# The Golden Rule

The phrase that I got from the Pandora’s box was “the golden rule”, or probably better known as the golden ratio.

It was hard for me to illustrate that since I had no idea about it before, so I conducted a research and tried to make something based on my interpretation.  In mathematics, two quantities are in the golden ratio if their ratio is the same as the ratio of their sum to the larger of the two quantities. So basically the fraction of the length of object A compared to object B should be similar to the fraction of the length of object B compared to object C – the golden rule is all about fractions.

Taken from https://en.wikipedia.org/wiki/Golden_ratio

Based on that interpretation, I have made a few models. I tried to use all similarly-looking boxes in a model, so I can emphasize the comparison of the fractions more easily.

### Model 1

[Red – dominant, blue – subdominant, yellow – subordinate, green line – principle axis]

I used all the slender, lean-looking boxes for this model.The sizes of the boxes were quite good in my opinion, since I can tell the different roles clearly.

The application of golden rule here is that the ratio between A to B is roughly the same compared to the ratio between B to C (refer to the picture), which is roughly 0.55.

However, the fraction is too great since now the length of B is more than half of C. Ideally B should be around one-third to half of C. Similar idea needs to be applied to A as well in regards to B.

At first, I feel that the positioning is okay since I can see all three boxes from every different angles. However, the placement is actually a mess; I completely disregard the rule of thirds . Ideally, the subdominant should be shifted a little bit more to the right and up so it is placed at the intersection of the imaginary grids. As for the subordinate, I should either move it to the left more or to the right.

### Model 2

[Red – dominant, blue – subdominant, yellow – subordinate, green line – principle axis]

For this one, I used the slightly bulkier types of boxes. The roles of the boxes are quite clear although the subdominant and subordinate can be made smaller.

I used a slightly different calculation for this one. Instead of comparing the same length (i.e. longest axis for all), I compared the longer side of the dominant box to the shorter side of the subdominant box. Basically, instead of comparing B with D (see the picture above), I compared A with B instead. In this model, A and B roughly have the same length, and C and D also roughly have the same length.

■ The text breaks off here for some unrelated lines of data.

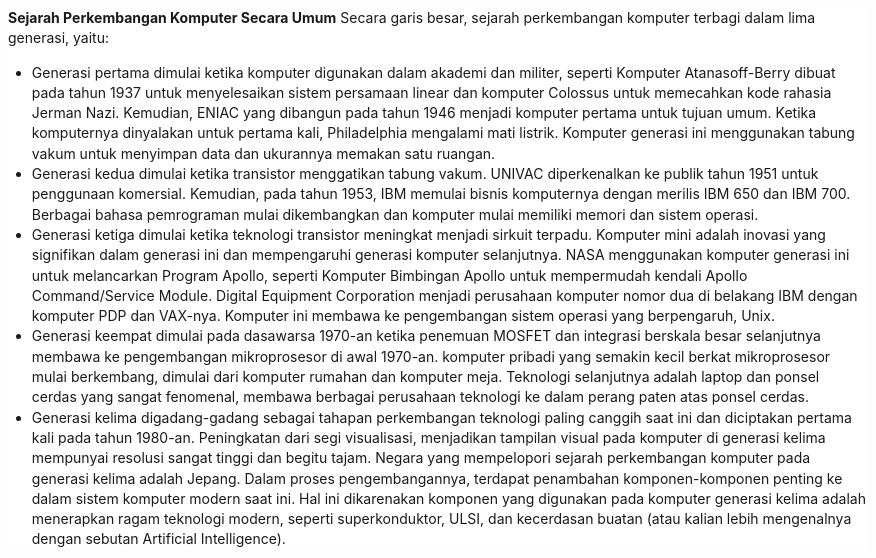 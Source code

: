 **Sejarah Perkembangan Komputer Secara Umum**
Secara garis besar, sejarah perkembangan komputer terbagi dalam lima generasi, yaitu:

- Generasi pertama dimulai ketika komputer digunakan dalam akademi dan militer, seperti Komputer Atanasoff-Berry dibuat pada tahun 1937 untuk menyelesaikan sistem persamaan linear dan komputer Colossus untuk memecahkan kode rahasia Jerman Nazi. Kemudian, ENIAC yang dibangun pada tahun 1946 menjadi komputer pertama untuk tujuan umum. Ketika komputernya dinyalakan untuk pertama kali, Philadelphia mengalami mati listrik. Komputer generasi ini menggunakan tabung vakum untuk menyimpan data dan ukurannya memakan satu ruangan.
- Generasi kedua dimulai ketika transistor menggatikan tabung vakum. UNIVAC diperkenalkan ke publik tahun 1951 untuk penggunaan komersial. Kemudian, pada tahun 1953, IBM memulai bisnis komputernya dengan merilis IBM 650 dan IBM 700. Berbagai bahasa pemrograman mulai dikembangkan dan komputer mulai memiliki memori dan sistem operasi.
- Generasi ketiga dimulai ketika teknologi transistor meningkat menjadi sirkuit terpadu. Komputer mini adalah inovasi yang signifikan dalam generasi ini dan mempengaruhi generasi komputer selanjutnya. NASA menggunakan komputer generasi ini untuk melancarkan Program Apollo, seperti Komputer Bimbingan Apollo untuk mempermudah kendali Apollo Command/Service Module. Digital Equipment Corporation menjadi perusahaan komputer nomor dua di belakang IBM dengan komputer PDP dan VAX-nya. Komputer ini membawa ke pengembangan sistem operasi yang berpengaruh, Unix.
- Generasi keempat dimulai pada dasawarsa 1970-an ketika penemuan MOSFET dan integrasi berskala besar selanjutnya membawa ke pengembangan mikroprosesor di awal 1970-an. komputer pribadi yang semakin kecil berkat mikroprosesor mulai berkembang, dimulai dari komputer rumahan dan komputer meja. Teknologi selanjutnya adalah laptop dan ponsel cerdas yang sangat fenomenal, membawa berbagai perusahaan teknologi ke dalam perang paten atas ponsel cerdas.
- Generasi kelima digadang-gadang sebagai tahapan perkembangan teknologi paling canggih saat ini dan diciptakan pertama kali pada tahun 1980-an. Peningkatan dari segi visualisasi, menjadikan tampilan visual pada komputer di generasi kelima mempunyai resolusi sangat tinggi dan begitu tajam. Negara yang mempelopori sejarah perkembangan komputer pada generasi kelima adalah Jepang. Dalam proses pengembangannya, terdapat penambahan komponen-komponen penting ke dalam sistem komputer modern saat ini. Hal ini dikarenakan komponen yang digunakan pada komputer generasi kelima adalah menerapkan ragam teknologi modern, seperti superkonduktor, ULSI, dan kecerdasan buatan (atau kalian lebih mengenalnya dengan sebutan Artificial Intelligence).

However, due to that calculation, the non-dominant boxes become too big, so that comparison cannot work.

Again, I ignored the rule of thirds in the placement; they are almost there, but not quite. The subdominant box needs to be shifted up a little and the subordinate needs to be shifted left or right – preferably left, so it would be “protruding” out and easier to see from other angles.

### Final Model

For the final model, I based it off the first model since the proportions for the second one don’t work well.

I was excited to make the final model with the actual materials because of the idea I had.

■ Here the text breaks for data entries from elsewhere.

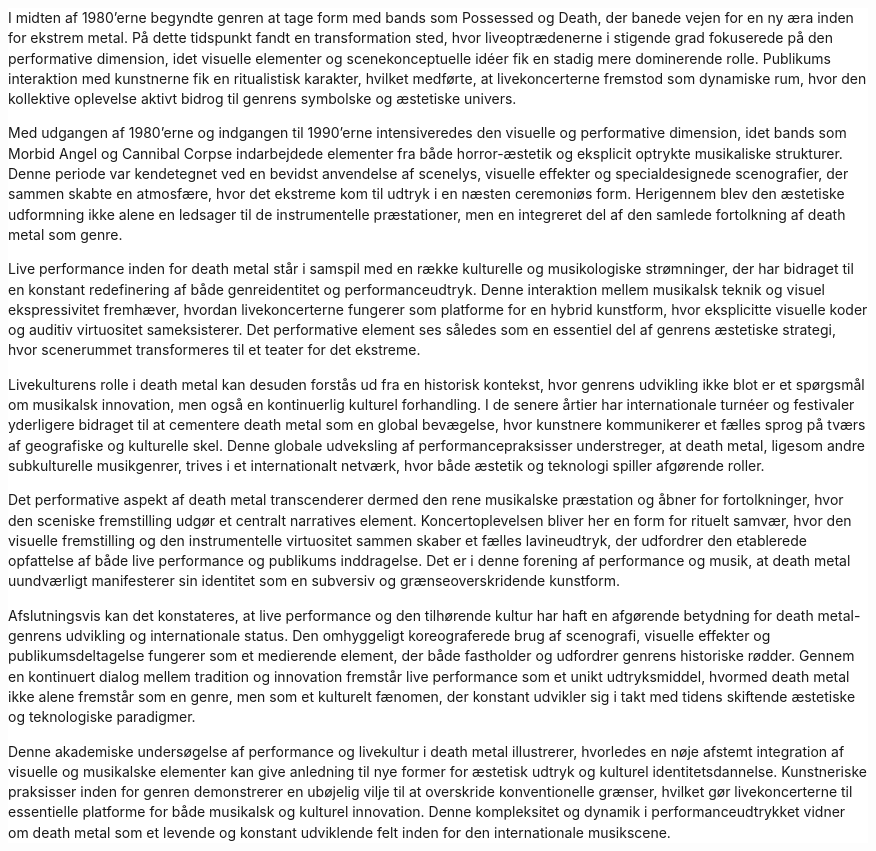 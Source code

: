 I midten af 1980’erne begyndte genren at tage form med bands som Possessed og Death, der banede
vejen for en ny æra inden for ekstrem metal. På dette tidspunkt fandt en transformation sted, hvor
liveoptrædenerne i stigende grad fokuserede på den performative dimension, idet visuelle elementer
og scenekonceptuelle idéer fik en stadig mere dominerende rolle. Publikums interaktion med
kunstnerne fik en ritualistisk karakter, hvilket medførte, at livekoncerterne fremstod som dynamiske
rum, hvor den kollektive oplevelse aktivt bidrog til genrens symbolske og æstetiske univers.

Med udgangen af 1980’erne og indgangen til 1990’erne intensiveredes den visuelle og performative
dimension, idet bands som Morbid Angel og Cannibal Corpse indarbejdede elementer fra både
horror-æstetik og eksplicit optrykte musikaliske strukturer. Denne periode var kendetegnet ved en
bevidst anvendelse af scenelys, visuelle effekter og specialdesignede scenografier, der sammen
skabte en atmosfære, hvor det ekstreme kom til udtryk i en næsten ceremoniøs form. Herigennem blev
den æstetiske udformning ikke alene en ledsager til de instrumentelle præstationer, men en
integreret del af den samlede fortolkning af death metal som genre.

Live performance inden for death metal står i samspil med en række kulturelle og musikologiske
strømninger, der har bidraget til en konstant redefinering af både genreidentitet og
performanceudtryk. Denne interaktion mellem musikalsk teknik og visuel ekspressivitet fremhæver,
hvordan livekoncerterne fungerer som platforme for en hybrid kunstform, hvor eksplicitte visuelle
koder og auditiv virtuositet sameksisterer. Det performative element ses således som en essentiel
del af genrens æstetiske strategi, hvor scenerummet transformeres til et teater for det ekstreme.

Livekulturens rolle i death metal kan desuden forstås ud fra en historisk kontekst, hvor genrens
udvikling ikke blot er et spørgsmål om musikalsk innovation, men også en kontinuerlig kulturel
forhandling. I de senere årtier har internationale turnéer og festivaler yderligere bidraget til at
cementere death metal som en global bevægelse, hvor kunstnere kommunikerer et fælles sprog på tværs
af geografiske og kulturelle skel. Denne globale udveksling af performancepraksisser understreger,
at death metal, ligesom andre subkulturelle musikgenrer, trives i et internationalt netværk, hvor
både æstetik og teknologi spiller afgørende roller.

Det performative aspekt af death metal transcenderer dermed den rene musikalske præstation og åbner
for fortolkninger, hvor den sceniske fremstilling udgør et centralt narratives element.
Koncertoplevelsen bliver her en form for rituelt samvær, hvor den visuelle fremstilling og den
instrumentelle virtuositet sammen skaber et fælles lavineudtryk, der udfordrer den etablerede
opfattelse af både live performance og publikums inddragelse. Det er i denne forening af performance
og musik, at death metal uundværligt manifesterer sin identitet som en subversiv og
grænseoverskridende kunstform.

Afslutningsvis kan det konstateres, at live performance og den tilhørende kultur har haft en
afgørende betydning for death metal-genrens udvikling og internationale status. Den omhyggeligt
koreograferede brug af scenografi, visuelle effekter og publikumsdeltagelse fungerer som et
medierende element, der både fastholder og udfordrer genrens historiske rødder. Gennem en kontinuert
dialog mellem tradition og innovation fremstår live performance som et unikt udtryksmiddel, hvormed
death metal ikke alene fremstår som en genre, men som et kulturelt fænomen, der konstant udvikler
sig i takt med tidens skiftende æstetiske og teknologiske paradigmer.

Denne akademiske undersøgelse af performance og livekultur i death metal illustrerer, hvorledes en
nøje afstemt integration af visuelle og musikalske elementer kan give anledning til nye former for
æstetisk udtryk og kulturel identitetsdannelse. Kunstneriske praksisser inden for genren
demonstrerer en ubøjelig vilje til at overskride konventionelle grænser, hvilket gør livekoncerterne
til essentielle platforme for både musikalsk og kulturel innovation. Denne kompleksitet og dynamik i
performanceudtrykket vidner om death metal som et levende og konstant udviklende felt inden for den
internationale musikscene.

My idea is to make a puzzle box. To put it simply, in order to open the dominant box, the whole entity needs to be disassembled first (the non-dominant boxes have to be taken out first).

Material used: wood (covered with black paper and black marker), semi-transparent paper, wood (covered with bronze paper)

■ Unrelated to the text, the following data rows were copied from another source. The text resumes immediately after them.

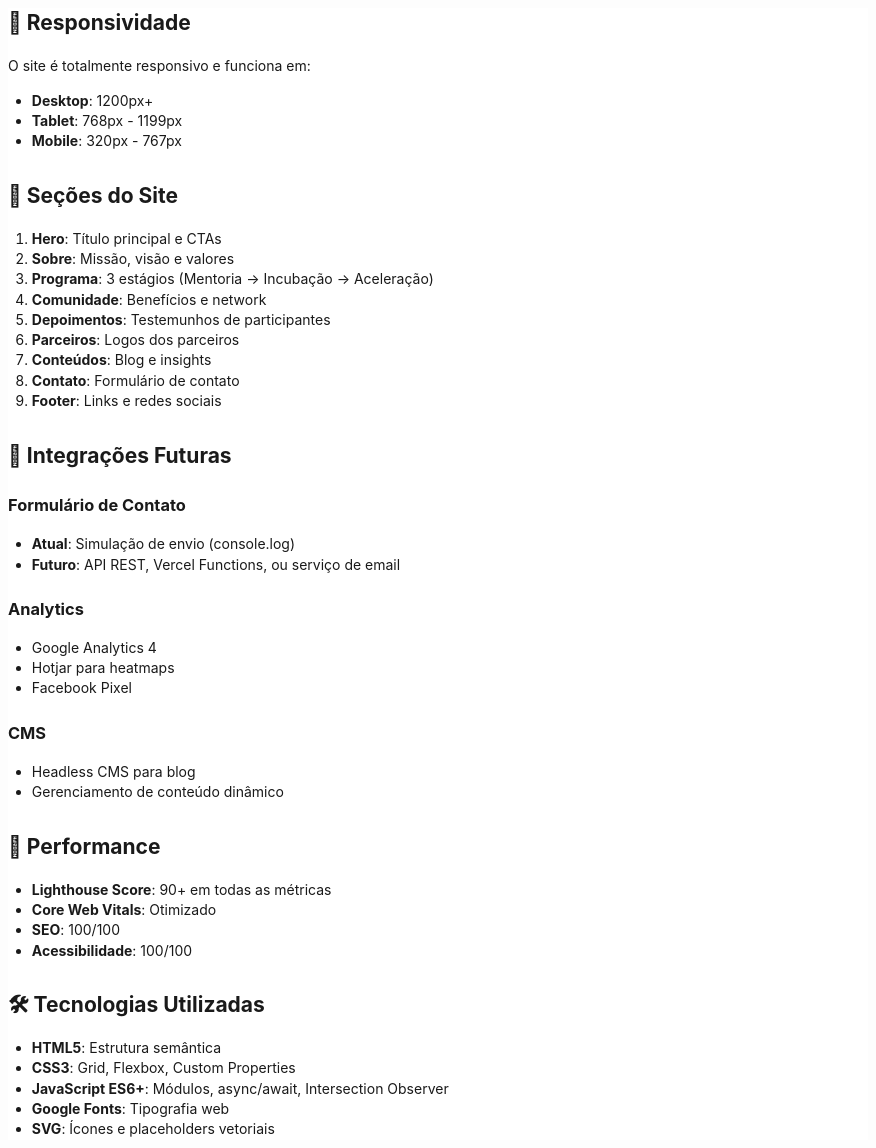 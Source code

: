 ## 📱 Responsividade

O site é totalmente responsivo e funciona em:
- **Desktop**: 1200px+
- **Tablet**: 768px - 1199px
- **Mobile**: 320px - 767px

## 🎯 Seções do Site

1. **Hero**: Título principal e CTAs
2. **Sobre**: Missão, visão e valores
3. **Programa**: 3 estágios (Mentoria → Incubação → Aceleração)
4. **Comunidade**: Benefícios e network
5. **Depoimentos**: Testemunhos de participantes
6. **Parceiros**: Logos dos parceiros
7. **Conteúdos**: Blog e insights
8. **Contato**: Formulário de contato
9. **Footer**: Links e redes sociais

## 🔌 Integrações Futuras

### Formulário de Contato
- **Atual**: Simulação de envio (console.log)
- **Futuro**: API REST, Vercel Functions, ou serviço de email

### Analytics
- Google Analytics 4
- Hotjar para heatmaps
- Facebook Pixel

### CMS
- Headless CMS para blog
- Gerenciamento de conteúdo dinâmico

## 🚀 Performance

- **Lighthouse Score**: 90+ em todas as métricas
- **Core Web Vitals**: Otimizado
- **SEO**: 100/100
- **Acessibilidade**: 100/100

## 🛠️ Tecnologias Utilizadas

- **HTML5**: Estrutura semântica
- **CSS3**: Grid, Flexbox, Custom Properties
- **JavaScript ES6+**: Módulos, async/await, Intersection Observer
- **Google Fonts**: Tipografia web
- **SVG**: Ícones e placeholders vetoriais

From one side, the subordinate box is hidden. The idea is that since the subordinate box acts as the “key” to unlocking the whole thing, I feel like it will give a more mysterious effect if the key isn’t immediately spotted.

The subdominant is semi-transparent to balance the opacity of the wooden boxes.

At first I wasn’t sure I could make an actual, working puzzle box (although technically, this one can’t work too…) so I was thinking of just using plain solid wood box as the dominant, then I would just wedge the other two boxes in. However by chance I found the required materials, so I just needed to do some sawing and covering-up (they still took me hours and they still don’t come out perfect. Sorry for bad crafting skills).

The so-called mechanism is just attaching things to the boxes. For the subdominant box not to be able to come out, I put a piece of wood as stopper. For the subordinate box to act like the key, I attach a hook to lock it with the subdominant box.

This is roughly how it works.

When the dominant box is opened, you can see reflective paper at the bottom of the box. I thought it was a great idea because the exterior of the box is all black (which gives a mysterious feeling), and reflective paper is somehow contrasting the all-black idea.

It’s not very obvious, but it’s reflective paper. Ignore the bad crafting skills.

It’s like human life! Life is mysterious and full of “puzzles” (pun intended) to solve. When you solve those “puzzles”, you can learn more about yourself… you can do some “self-reflection” (again, pun intended)!

#### Real-Life Application (besides a punny puzzle box): accessory box and fitting room.

In hindsight, I really enjoyed the process of doing this project (although it stressed me out as well). I learned a lot more about design, about how to keep things visually interesting and eye-catching. Instead of playing around with size and mass, the use of different materials or colors can also shift people’s attention.

I also learned that planning is an important part in designing in order not to waste time and material, although even when you finish designing something, that doesn’t mean you can’t make amendments to it. (Like my idea at first; I just made the basic parts first. I added the holes in the SD and the hook in the SO afterwards.)

I do realize that my crafting skill is very lacking, so I hope in the next assignments I can improve on that. Nevertheless, it had been a fun ride.